Question

$Evaluate \int_0^{\pi/2} \frac{1 - \cot x}{\csc x + \cos x} \, dx:$

• A. 0
• B. $\frac{\pi}{4}$
• C. $\infty$
• D. $\frac{\pi}{12}$

Answer 1

Answer: (A)

0

Answer 2

The given integral is:

$I = \int_{0}^{\frac{\pi}{2}} \frac{1 - \cot x}{\csc x + \cos x} dx.$

Analyze the symmetry of the integral.
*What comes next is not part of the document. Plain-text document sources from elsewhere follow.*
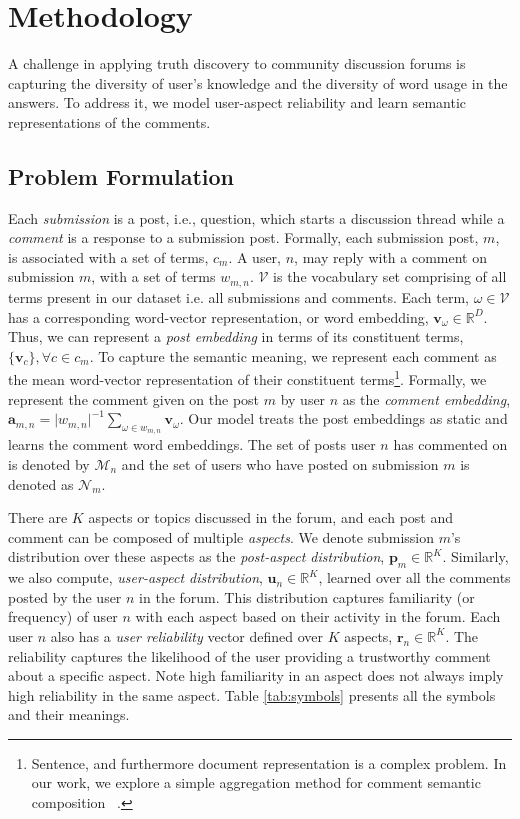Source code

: \section{Methodology} \label{sec:model}
A challenge in applying truth discovery to community discussion forums is capturing the diversity of user's knowledge and the diversity of word usage in the answers. To address it, we model user-aspect reliability and learn semantic representations of the comments.
\subsection{Problem Formulation}
Each \textit{submission} is a post, i.e., question, which starts a discussion thread while a \textit{comment} is a response to a submission post.
Formally, each submission post, $m$, is associated with a set of terms, $c_m$. A user, $n$, may reply with a comment on submission $m$, with a set of terms $w_{m, n}$. $\mathcal{V}$ is the vocabulary set comprising of all terms present in our dataset i.e. all submissions and comments. Each term, $\omega \in \mathcal{V} $ has a corresponding word-vector representation, or word embedding, $\bm{v}_\omega \in \mathbb{R}^D$. Thus, we can represent a \emph{post embedding} in terms of its constituent terms, $ \{ \bm{v}_c \}, \forall c \in c_m $. To capture the semantic meaning, we represent each comment as the mean word-vector representation of their constituent terms\footnote{Sentence, and furthermore document representation is a complex problem. In our work, we explore a simple aggregation method for comment semantic composition ~\cite{wang2016sentence}.}. Formally,
we represent the comment given on the post $m$ by user $n$ as the \emph{comment embedding}, $\bm{a}_{m,n} = {\vert w_{m, n} \vert}^{-1} \sum_{\omega \in w_{m,n}} \bm{v}_{\omega}$. Our model treats the post embeddings as static and learns the comment word embeddings. The set of posts user $n$ has commented on is denoted by $\mathcal{M}_n$ and the set of users who have posted on submission $m$ is denoted as $\mathcal{N}_m$.

There are $K$ aspects or topics discussed in the forum, and each post and comment can be composed of multiple \emph{aspects}. We denote submission $m$'s distribution over these aspects as the \emph{post-aspect distribution}, $\bm{p}_m \in \mathbb{R}^K$.
Similarly, we also compute, \emph{user-aspect distribution}, $\bm{u}_n \in \mathbb{R}^K$, learned over all the comments posted by the user $n$ in the forum. This distribution captures familiarity (or frequency) of user $n$ with each aspect based on their activity in the forum. Each user $n$ also has a \emph{user reliability} vector defined over $K$ aspects, $\bm{r}_n \in \mathbb{R}^K$.
The reliability captures the likelihood of the user providing a trustworthy comment
about a specific aspect. Note high familiarity in an aspect does not always imply high reliability in the same aspect. Table \ref{tab:symbols} presents all the symbols and their meanings.

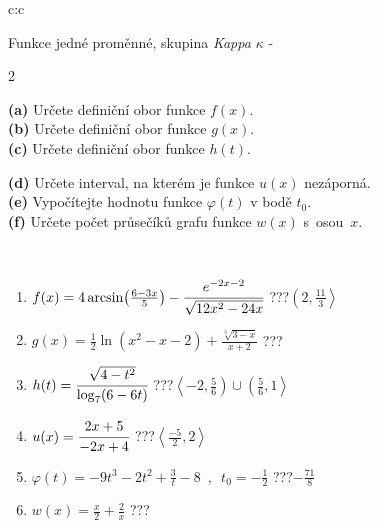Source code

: \documentclass[10pt]{report}
\begin{document}
\begin{tabular}{c:c}
\begin{minipage}[c][104.5mm][t]{0.5\linewidth}
\begin{center}
\vspace{7mm}
{\huge Funkce jedné proměnné, skupina \textit{Kappa $\kappa$} -}\\[5mm]
\begin{minipage}{0.95\linewidth}
\begin{center}
{\small \begin{multicols}{2} \raggedright
\textbf{(a)} Určete definiční obor funkce \(f(x)\). \\[1mm]
\textbf{(b)} Určete definiční obor funkce \(g(x)\). \\[1mm]
\textbf{(c)} Určete definiční obor funkce \(h(t)\). \par \columnbreak
\textbf{(d)} Určete interval, na kterém je funkce \(u(x)\) nezáporná. \\[1mm]
\textbf{(e)} Vypočítejte hodnotu funkce \(\varphi(t)\) v bodě \(t_0\). \\[1mm]
\textbf{(f)} Určete počet průsečíků grafu funkce \(w(x)\) s~osou~\(x\). \\[1mm]
\end{multicols}
}
\end{center}
\end{minipage}
\\[4mm]
\begin{minipage}{0.79\linewidth}
\begin{center}
\begin{varwidth}{\linewidth}
\begin{enumerate}
\small
\item $f(x) = 4\arcsin\!\left( \frac{6-3x}{5} \right) - \cfrac{e^{-2x-2}}{\sqrt{12x^2-24x}}$\quad \dotfill\; ???\;\dotfill \quad $\left(2 , \frac{11}{3}\right\rangle$
\item $g(x) = \frac{1}{2} \ln{\!(x^2-x-2)}+\frac{\sqrt[3]{3-x}}{x+2}$\quad \dotfill\; ???\;\dotfill {}
\item $h(t) = \cfrac{\sqrt{4-t^2}}{\log_7(6-6t)}$\quad \dotfill\; ???\;\dotfill \quad $\left\langle-2 , \frac{5}{6}\right)\cup\left(\frac{5}{6} , 1\right\rangle$
\item $u(x) = \cfrac{2x+5}{-2x+4}$\quad \dotfill\; ???\;\dotfill \quad $\left\langle\frac{-5}{2} , 2\right\rangle$
\item $\varphi(t) = -9t^3-2t^2+\frac{3}{t}-8 \enspace , \enspace t_0=-\frac{1}{2}$\quad \dotfill\; ???\;\dotfill \quad $-\frac{71}{8}$
\item $w(x) = \frac{x}{2}+\frac{2}{x}$\quad \dotfill\; ???\;\dotfill {}

\end{enumerate}
\end{varwidth}
\end{center}
\end{minipage}
\end{center}
\end{minipage}
\end{tabular}
\end{document}
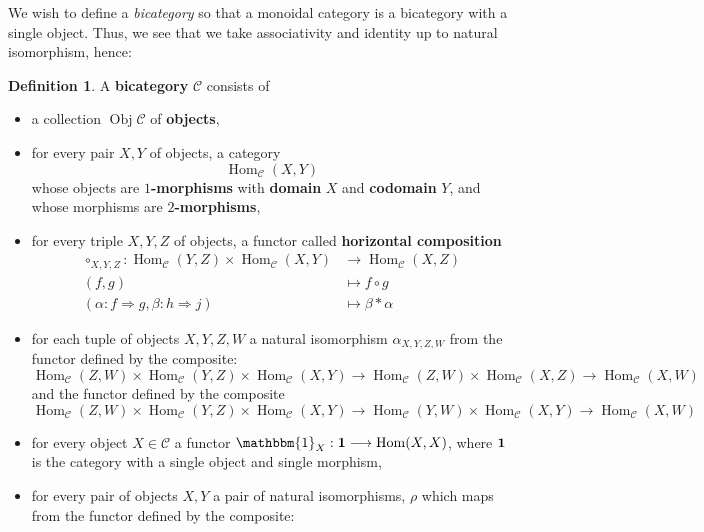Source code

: \documentclass[12pt]{article}
\theoremstyle{plain}
\theoremstyle{definition}
\newtheorem{defn}[thm]{Definition} %
\newcommand{\scr}[1]{\mathscr{#1}}
\newcommand{\lto}{\longrightarrow}
\begin{document}
We wish to define a \emph{bicategory} so that a monoidal category is a bicategory with a single object. Thus, we see that we take associativity and identity up to natural isomorphism, hence:
\begin{defn}
A \textbf{bicategory} $\scr{C}$ consists of
\begin{itemize}
\item a collection $\operatorname{Obj}\scr{C}$ of \textbf{objects},
\item for every pair $X,Y$ of objects, a category
\begin{equation}
\operatorname{Hom}_{\scr{C}}(X,Y)
\end{equation}
whose objects are \textbf{$1$-morphisms} with \textbf{domain} $X$ and \textbf{codomain} $Y$, and whose morphisms are \textbf{$2$-morphisms},
\item for every triple $X,Y,Z$ of objects, a functor called \textbf{horizontal composition}
\begin{align*}
\circ_{X,Y,Z}: \operatorname{Hom}_{\scr{C}}(Y,Z) \times \operatorname{Hom}_{\scr{C}}(X,Y) &\lto \operatorname{Hom}_{\scr{C}}(X,Z)\\
(f,g) &\longmapsto f \circ g\\
(\alpha: f \Rightarrow g, \beta: h \Rightarrow j) &\longmapsto \beta \ast \alpha
\end{align*}
\item for each tuple of objects $X,Y,Z,W$ a natural isomorphism $\alpha_{X,Y,Z,W}$ from the functor defined by the composite:
\begin{equation}
\operatorname{Hom}_{\scr{C}}(Z,W) \times \operatorname{Hom}_{\scr{C}}(Y,Z) \times \operatorname{Hom}_{\scr{C}}(X,Y) \lto \operatorname{Hom}_{\scr{C}}(Z,W) \times \operatorname{Hom}_{\scr{C}}(X,Z) \lto \operatorname{Hom}_{\scr{C}}(X,W)
\end{equation}
and the functor defined by the composite
\begin{equation}
\operatorname{Hom}_{\scr{C}}(Z,W) \times \operatorname{Hom}_{\scr{C}}(Y,Z) \times \operatorname{Hom}_{\scr{C}}(X,Y) \lto \operatorname{Hom}_{\scr{C}}(Y,W) \times \operatorname{Hom}_{\scr{C}}(X,Y) \lto \operatorname{Hom}_{\scr{C}}(X,W)
\end{equation}
\item for every object $X \in \scr{C}$ a functor $\mathbbm{1}_X: \bold{1} \lto \operatorname{Hom}(X,X)$, where $\bold{1}$ is the category with a single object and single morphism,
\item for every pair of objects $X,Y$ a pair of natural isomorphisms, $\rho$ which maps from the functor defined by the composite:

\end{itemize}
\end{defn}
\end{document}
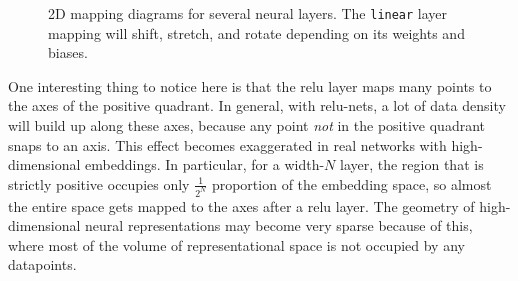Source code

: \begin{figure}[h]
{\begin{minipage}{0.28\textwidth}
\end{minipage}
}
\caption{2D mapping diagrams for several neural layers. The \texttt{linear} layer mapping will shift, stretch, and rotate depending on its weights and biases.}
\label{fig:neural_nets_as_data_transformations:2D_mapping_diagrams}
\end{figure}



One interesting thing to notice here is that the relu layer maps many points to the axes of the positive quadrant. In general, with relu-nets, a lot of data density will build up along these axes, because any point \textit{not} in the positive quadrant snaps to an axis. This effect becomes exaggerated in real networks with high-dimensional embeddings. In particular, for a width-$N$ layer, the region that is strictly positive occupies only $\frac{1}{2^N}$ proportion of the embedding space, so almost the entire space gets mapped to the axes after a relu layer. The geometry of high-dimensional neural representations may become very sparse because of this, where most of the volume of representational space is not occupied by any datapoints.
The limits of the integral are symmetric about $\frac{\pi}{4}$, and the integrand contains terms that involve trigonometric functions $\sin x$, $\cos x$, $\cot x$, and $\csc x$. Specifically, consider the property:

$f(x) = -f\left(\frac{\pi}{2} - x\right).$

For the integrand:

$f(x) = \frac{1 - \cot x}{\csc x + \cos x}.$

Using the trigonometric substitutions:

$\cot\left(\frac{\pi}{2} - x\right) = \tan x, \quad \csc\left(\frac{\pi}{2} - x\right) = \sec x, \quad \cos\left(\frac{\pi}{2} - x\right) = \sin x,$

we find that the integrand satisfies the property:

$f(x) + f\left(\frac{\pi}{2} - x\right) = 0.$

Since $f(x)$ is odd with respect to $x = \frac{\pi}{4}$, the integral over the symmetric interval $[0, \frac{\pi}{2}]$ evaluates to 0.

Thus:

$I = 0.$